Five years ago, a Boston group recruited two designers to develop artificial city trees. The trees they envisioned offered shade and would absorb carbon dioxide. The thinking was to place the trees where soil was too shallow to host traditional trees.

The group delivered beautiful mock-ups, but so far little else has come from it. Finding funding is a challenge.

“You don’t want to be the first person to pay,” said Kimberly Poliquin, the director of SHIFTBoston. “Scientists have figures, but you don’t know if that’s going to be the reality once you built it.”

Capturing and storing carbon isn’t yet the type of expense that local governments and organizations can slide into their budgets. The cost of the technology is dropping, but not to a point where it’s affordable to install “forests” of these systems. Poliquin estimates an upfront cost of $350,000 for an artificial tree, but she expects prices to come down considerably. She hopes to develop a prototype of such a tree in one or two years.

There’s plenty of interest in removing carbon from air. One method is to capture carbon directly from the smoke stacks of power plants. Another method — which the Boston project targeted — is pulling carbon out of open air, where it isn’t present in as much density. In theory, one square kilometer of artificial trees could remove 4 million tons of carbon a year, according to the Center for Negative Carbon Emissions, which is developing a technology to work in open spaces.
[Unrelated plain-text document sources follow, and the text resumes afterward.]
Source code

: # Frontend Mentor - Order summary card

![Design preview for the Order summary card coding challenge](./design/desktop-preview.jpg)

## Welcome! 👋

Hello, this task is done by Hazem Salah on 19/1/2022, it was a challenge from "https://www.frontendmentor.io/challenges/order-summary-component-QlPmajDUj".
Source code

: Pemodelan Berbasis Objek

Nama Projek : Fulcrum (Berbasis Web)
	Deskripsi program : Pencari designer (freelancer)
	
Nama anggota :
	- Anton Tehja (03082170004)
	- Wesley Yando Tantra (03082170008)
Seven large-scale projects to capture and store carbon at power plants will arrive in 2016 and 2017. Most are in the United States and Canada.

But much more growth is needed before carbon capture and storage makes an impact on climate change. According to the Global Carbon Capture and Storage Institute, the 15 large-scale projects operating around the world can capture 28 million tons of carbon dioxide per year. To keep climate change in check, we’ll need to process 4 billion tons in 2040 and 6 billion in 2050.

The Center for Negative Carbon Emissions is developing technology that it says is 1,000 times as effective as trees, per unit of biomass. The group is located in the desert because their technology responds well to warm, dry air and requires less energy in that environment. Operating in cooler climates such as Boston would add expenses.

Once the technology is fully built out, they expect to remove a ton of carbon dioxide for about $100 a ton. Their long-term estimate is less than $30 per ton. As is, there’s no resemblance to a tree as scientists including those at Arizona State focus on making the carbon removal process effective and affordable rather than beautiful to look at.


Here’s a look at a rendering of the carbon-removal technology being developed at Arizona State. (Arizona State)

More developments are needed for it to be cost-effective and spread around the world. According to the Global CCS Institute, since 2007 the global investment in carbon capture and storage has been less than $20 billion, about one-hundredth of the investment into renewable technologies.

“It needs the likes of Mike Bloomberg, Bill Gates, Mark Zuckerberg and Tom Steyer to champion early technology efforts to bring the cost down,” Jospe said. “Find me $100 million and I’ll tell you how to put it to a very aggressive research and development agenda, and five years later you can see some exciting technologies that start to show on the market.”

Gates is one of the investors in Carbon Engineering, a Calgary company developing industrial-grade technology to capture carbon and make fuels. It’s a promising case, but not yet something ready to substitute in for a tree in a city park.